• **Task prompt**:
Copy each line in the data below that contains the word "Scraping".

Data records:
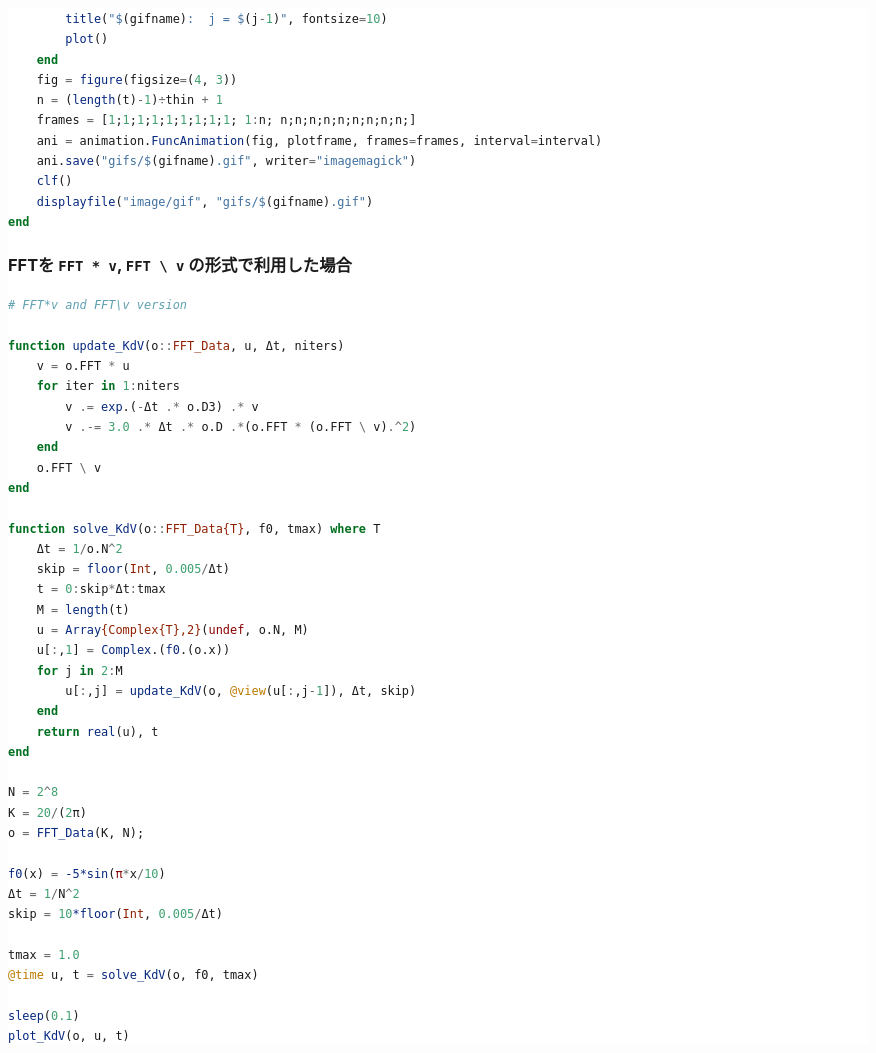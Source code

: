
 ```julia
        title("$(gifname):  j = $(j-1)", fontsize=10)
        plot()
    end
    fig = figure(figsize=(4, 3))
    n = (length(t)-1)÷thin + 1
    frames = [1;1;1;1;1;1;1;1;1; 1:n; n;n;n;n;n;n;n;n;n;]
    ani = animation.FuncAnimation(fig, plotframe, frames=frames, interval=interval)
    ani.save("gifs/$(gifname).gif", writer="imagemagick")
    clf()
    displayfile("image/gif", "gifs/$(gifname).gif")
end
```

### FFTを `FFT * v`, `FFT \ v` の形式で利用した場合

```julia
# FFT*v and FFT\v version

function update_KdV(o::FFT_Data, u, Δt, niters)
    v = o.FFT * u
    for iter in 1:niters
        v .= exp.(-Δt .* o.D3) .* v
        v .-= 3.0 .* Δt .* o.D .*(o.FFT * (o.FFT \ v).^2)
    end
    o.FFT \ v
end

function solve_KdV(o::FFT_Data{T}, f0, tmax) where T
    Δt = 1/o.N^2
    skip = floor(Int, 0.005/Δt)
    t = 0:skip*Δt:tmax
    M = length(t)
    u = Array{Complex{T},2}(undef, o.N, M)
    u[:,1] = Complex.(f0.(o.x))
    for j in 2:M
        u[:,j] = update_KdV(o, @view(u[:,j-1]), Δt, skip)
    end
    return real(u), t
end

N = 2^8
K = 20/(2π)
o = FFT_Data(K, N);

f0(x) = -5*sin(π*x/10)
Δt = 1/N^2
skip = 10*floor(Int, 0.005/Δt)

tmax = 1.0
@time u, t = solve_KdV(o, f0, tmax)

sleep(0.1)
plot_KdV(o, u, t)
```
* * *
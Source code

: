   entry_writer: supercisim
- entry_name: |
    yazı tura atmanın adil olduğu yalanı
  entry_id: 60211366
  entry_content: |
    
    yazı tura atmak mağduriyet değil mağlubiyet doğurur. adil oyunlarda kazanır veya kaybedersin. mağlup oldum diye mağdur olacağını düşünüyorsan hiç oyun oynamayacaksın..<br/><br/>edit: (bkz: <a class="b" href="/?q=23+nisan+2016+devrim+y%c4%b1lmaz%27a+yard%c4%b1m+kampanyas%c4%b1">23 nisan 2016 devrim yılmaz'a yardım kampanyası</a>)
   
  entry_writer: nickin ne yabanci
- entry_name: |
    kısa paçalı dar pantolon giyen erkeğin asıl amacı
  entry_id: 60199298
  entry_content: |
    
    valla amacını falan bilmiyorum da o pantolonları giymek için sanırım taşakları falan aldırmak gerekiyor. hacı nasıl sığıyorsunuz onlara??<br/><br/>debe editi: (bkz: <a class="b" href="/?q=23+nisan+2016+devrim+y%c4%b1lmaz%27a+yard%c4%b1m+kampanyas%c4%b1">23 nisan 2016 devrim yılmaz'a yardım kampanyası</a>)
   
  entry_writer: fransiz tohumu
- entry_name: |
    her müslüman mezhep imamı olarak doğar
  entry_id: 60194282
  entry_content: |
* * *
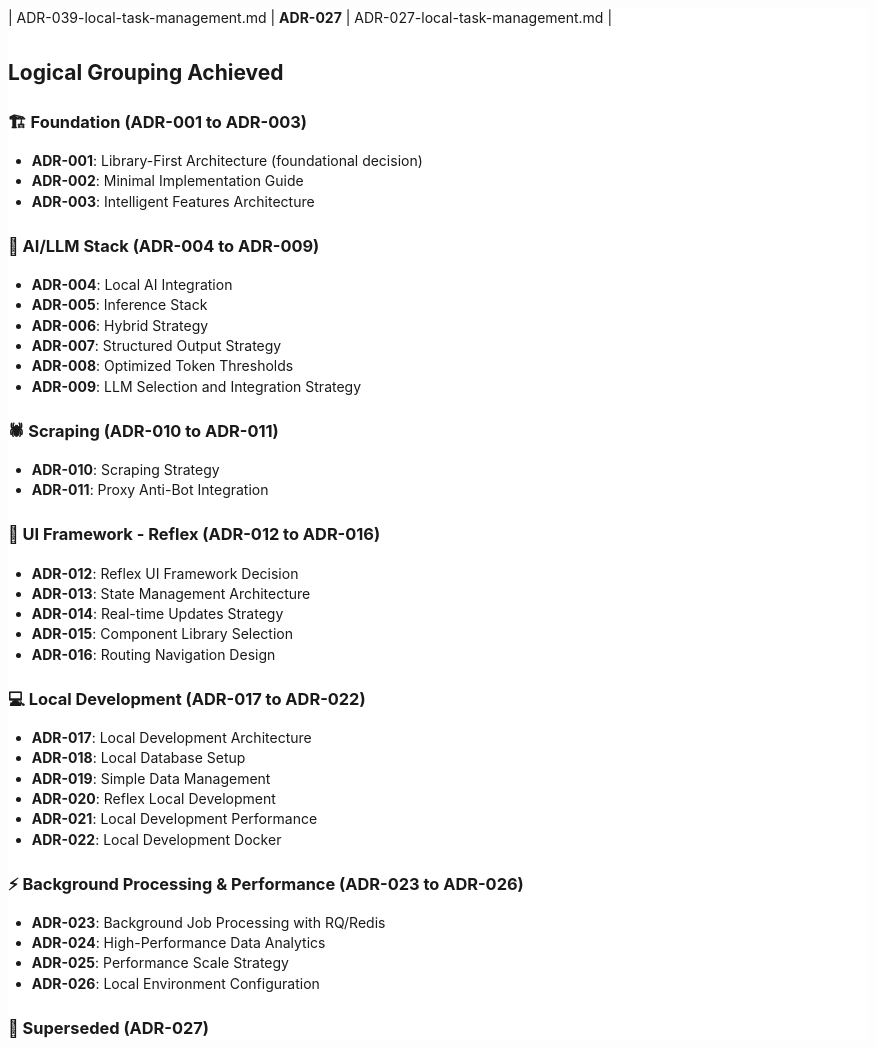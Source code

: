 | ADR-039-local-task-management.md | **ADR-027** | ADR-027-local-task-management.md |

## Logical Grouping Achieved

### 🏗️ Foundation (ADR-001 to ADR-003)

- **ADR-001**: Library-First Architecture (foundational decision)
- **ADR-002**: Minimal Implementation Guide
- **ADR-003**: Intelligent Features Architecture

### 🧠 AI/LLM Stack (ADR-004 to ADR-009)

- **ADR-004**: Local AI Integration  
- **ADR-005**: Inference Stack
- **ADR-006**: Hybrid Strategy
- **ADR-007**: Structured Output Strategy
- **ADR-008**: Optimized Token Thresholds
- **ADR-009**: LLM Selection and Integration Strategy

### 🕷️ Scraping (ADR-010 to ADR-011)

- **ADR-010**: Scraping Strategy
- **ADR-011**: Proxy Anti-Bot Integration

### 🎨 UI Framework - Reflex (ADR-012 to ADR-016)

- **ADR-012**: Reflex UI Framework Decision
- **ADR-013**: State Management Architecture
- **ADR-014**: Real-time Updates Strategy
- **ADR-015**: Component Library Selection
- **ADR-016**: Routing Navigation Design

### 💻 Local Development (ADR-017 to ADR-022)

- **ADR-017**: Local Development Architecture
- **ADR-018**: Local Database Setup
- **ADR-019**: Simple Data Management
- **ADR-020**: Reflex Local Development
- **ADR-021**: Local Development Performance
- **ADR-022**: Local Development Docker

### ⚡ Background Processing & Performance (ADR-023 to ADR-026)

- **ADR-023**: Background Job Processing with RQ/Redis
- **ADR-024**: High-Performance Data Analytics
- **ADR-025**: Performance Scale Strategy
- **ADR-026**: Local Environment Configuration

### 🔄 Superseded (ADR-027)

• **Expected answer**:
### 🕷️ Scraping (ADR-010 to ADR-011)
- **ADR-010**: Scraping Strategy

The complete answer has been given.